Fields of Wonder at Beech Bluff County Park

This Wake County park reimagines agriculture as a tool for education, sustainability and community connection 
by by Susanna Klingenberg | photography by Liz Condo

Step onto the 300 acres of Beech Bluff County Park in Willow Spring and you’ll feel the pace shift. The sound of traffic fades, replaced by frogs calling and gravel crunching underfoot. The air smells of soil and fruit, and overhead, a pair of red-shouldered hawks circle as if in greeting. In the gardens, children kneel beside raised beds, tasting the basil and beans they’ve just picked. Nearby, adults wander the foraging forest and drift along the canopy walk.

Opened in March 2025, Beech Bluff is a space meant for recreation — but it’s also a community-directed response to our modern disconnection from the land and the source of our food. When Wake County started acquiring the land, formerly a farm, they conducted a formal input process about what residents wanted to see there. “The community made it clear they really wanted an agriculture program,” says Christina Sorensen Hester, the park’s manager. “Which works well, since the land’s history was already leaning that way. Everything that happens here is our response to a real community desire to understand where our food comes from.”

It doesn’t take long to discover what makes the park special. Demonstration gardens burst with produce and an emerging foraging forest is dotted with plums, persimmons, berries, nuts and medicinal herbs. There’s a steady rhythm of programs for all ages on everything from composting to water conservation to regenerative farming practices. The park reimagines the land’s farming legacy at a scale you can try in your own backyard.

“Gardening is not as common as it once was,” says Chris Snow, Wake County’s director of parks, recreation and open space. “A lot of young people only know food from a store. They’ve never seen it grow or had the chance to pick it themselves.”

Beech Bluff’s mix of forests, wetlands, fields and rocky outcrops has a long history of sustaining people. “Before becoming a park, this land was farmed by seven generations of the Adams family and likely for thousands of years before that by the Tuscarora people,” says Will Ammons, assistant park manager and head of the park’s agriculture team.

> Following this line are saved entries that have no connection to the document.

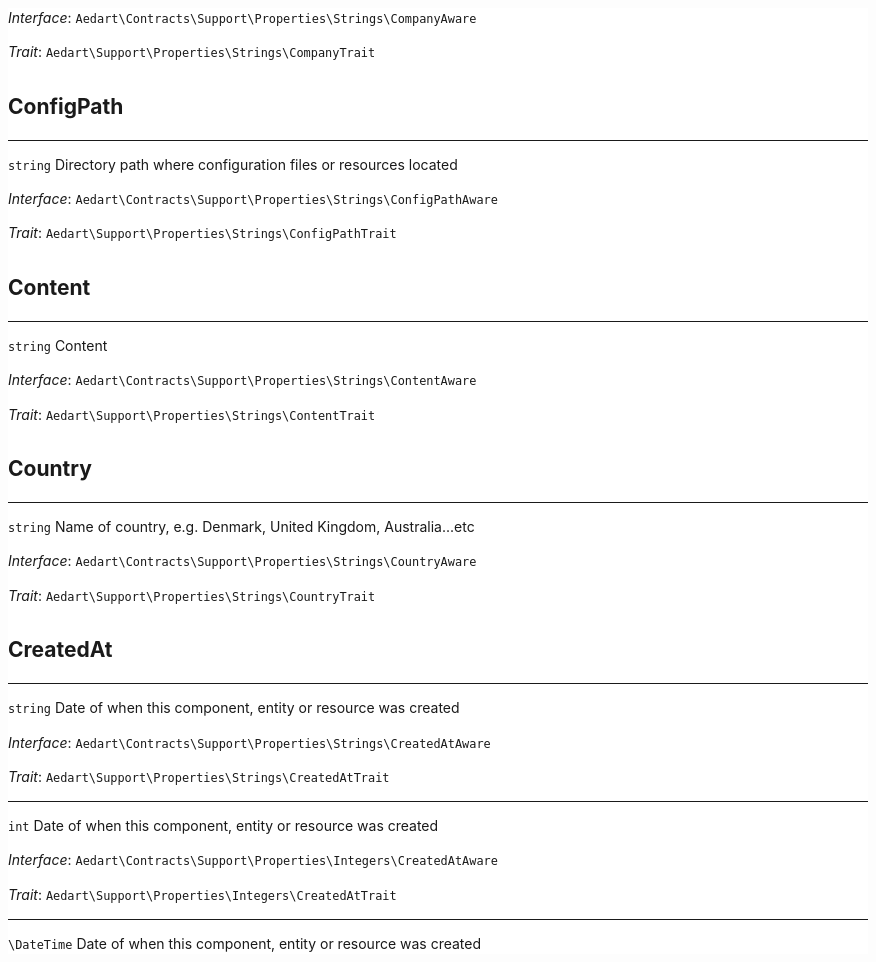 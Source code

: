*Interface*: `Aedart\Contracts\Support\Properties\Strings\CompanyAware`

*Trait*: `Aedart\Support\Properties\Strings\CompanyTrait`



## ConfigPath

___
`string` Directory path where configuration files or resources located

*Interface*: `Aedart\Contracts\Support\Properties\Strings\ConfigPathAware`

*Trait*: `Aedart\Support\Properties\Strings\ConfigPathTrait`



## Content

___
`string` Content

*Interface*: `Aedart\Contracts\Support\Properties\Strings\ContentAware`

*Trait*: `Aedart\Support\Properties\Strings\ContentTrait`



## Country

___
`string` Name of country, e.g. Denmark, United Kingdom, Australia...etc

*Interface*: `Aedart\Contracts\Support\Properties\Strings\CountryAware`

*Trait*: `Aedart\Support\Properties\Strings\CountryTrait`



## CreatedAt

___
`string` Date of when this component, entity or resource was created

*Interface*: `Aedart\Contracts\Support\Properties\Strings\CreatedAtAware`

*Trait*: `Aedart\Support\Properties\Strings\CreatedAtTrait`


___
`int` Date of when this component, entity or resource was created

*Interface*: `Aedart\Contracts\Support\Properties\Integers\CreatedAtAware`

*Trait*: `Aedart\Support\Properties\Integers\CreatedAtTrait`


___
`\DateTime` Date of when this component, entity or resource was created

The Adams family first farmed the land to feed themselves starting in the late 1700s. Slowly, they expanded from subsistence farming to a business that supported the family financially. Records show their crops included strawberries and, surprisingly, rice, a crop typically associated with the deeper South. The Adams also grew grapes that were fermented in a small winery on the property, which is now a church.

At many parks, that layered history would be tucked into a small exhibit in the visitor’s center. At Beech Bluff, though, the land’s agricultural history is its modus operandi. “By cultivating the land and teaching basic agriculture to the public here, we’re remembering the past and honoring it, even as we look toward the future,” says Ammons.

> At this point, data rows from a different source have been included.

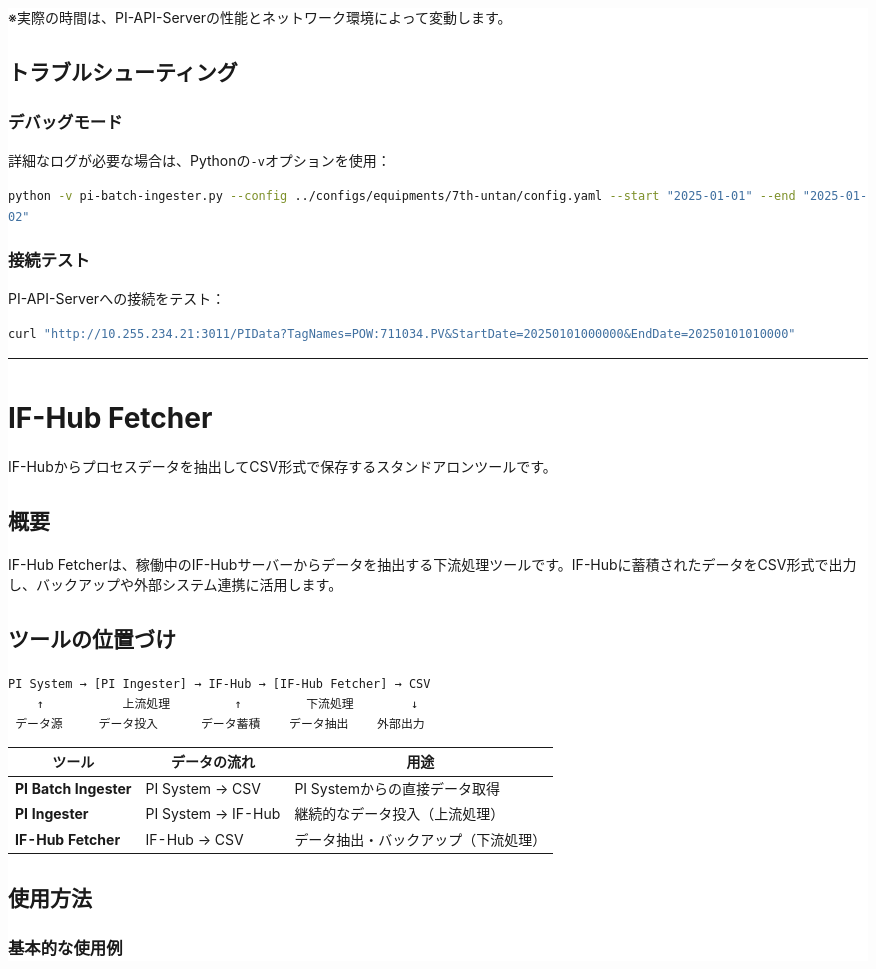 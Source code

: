 ※実際の時間は、PI-API-Serverの性能とネットワーク環境によって変動します。

## トラブルシューティング

### デバッグモード

詳細なログが必要な場合は、Pythonの`-v`オプションを使用：

```bash
python -v pi-batch-ingester.py --config ../configs/equipments/7th-untan/config.yaml --start "2025-01-01" --end "2025-01-02"
```

### 接続テスト

PI-API-Serverへの接続をテスト：

```bash
curl "http://10.255.234.21:3011/PIData?TagNames=POW:711034.PV&StartDate=20250101000000&EndDate=20250101010000"
```

---

# IF-Hub Fetcher

IF-Hubからプロセスデータを抽出してCSV形式で保存するスタンドアロンツールです。

## 概要

IF-Hub Fetcherは、稼働中のIF-Hubサーバーからデータを抽出する下流処理ツールです。IF-Hubに蓄積されたデータをCSV形式で出力し、バックアップや外部システム連携に活用します。

## ツールの位置づけ

```
PI System → [PI Ingester] → IF-Hub → [IF-Hub Fetcher] → CSV
    ↑           上流処理         ↑         下流処理        ↓
 データ源     データ投入      データ蓄積    データ抽出    外部出力
```

| ツール | データの流れ | 用途 |
|--------|-------------|------|
| **PI Batch Ingester** | PI System → CSV | PI Systemからの直接データ取得 |
| **PI Ingester** | PI System → IF-Hub | 継続的なデータ投入（上流処理） |
| **IF-Hub Fetcher** | IF-Hub → CSV | データ抽出・バックアップ（下流処理） |

## 使用方法

### 基本的な使用例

That involves teaching the next generation. In the learning gardens at Beech Bluff Park, the story of food comes alive for children, says Sierra Pantlin, one of the park’s agricultural technicians. Younger learners love the hands-on immediacy of tracing food from the soil to their palette.

“We talk about pollination and kids can immediately see a bee go from flower to flower,” says Pantlin. “We talk about decomposition and they can find worms in the compost. Seeing agriculture in action really connects the dots for them.” And the impact trickles up, she says: “Kids touch, smell and taste everything — sometimes it surprises their parents! But it inspires adults to get their hands in the soil, too.”

Even the park’s infrastructure reinforces the connection between people and the land. Beneath the parking lot, a geothermal system quietly powers the site, and rainwater is captured and reused. “We’ve got 4,500 gallons in tanks to care for our learning garden,” Ammons says. “Every last detail is focused on being natural and sustainable.”

And yet, for all its innovation, the park never loses its sense of place. Venture beyond the demonstration gardens and the lively playground, and the 4 miles of wooded trails open into a softer, quieter space. Pale beech trees and loblollies filter the sunlight, and a hush settles that feels a world away from Raleigh, even though it’s just around the corner. It’s easy to imagine the generations who tended this land long before us. The rustle of deer, coyotes, possums and turkeys and the chorus of frogs are reminders that this land has always nourished more than just its human inhabitants.

Preserving Beech Bluff’s sense of place and history feels urgent in rapidly growing Wake County. “We live in a place where our connection to food and the natural environment can be lost if we don’t nurture it,” Ammons says. “Almost all of our ancestors relied on agriculture. It’s part of our human story, and it shouldn’t be forgotten.”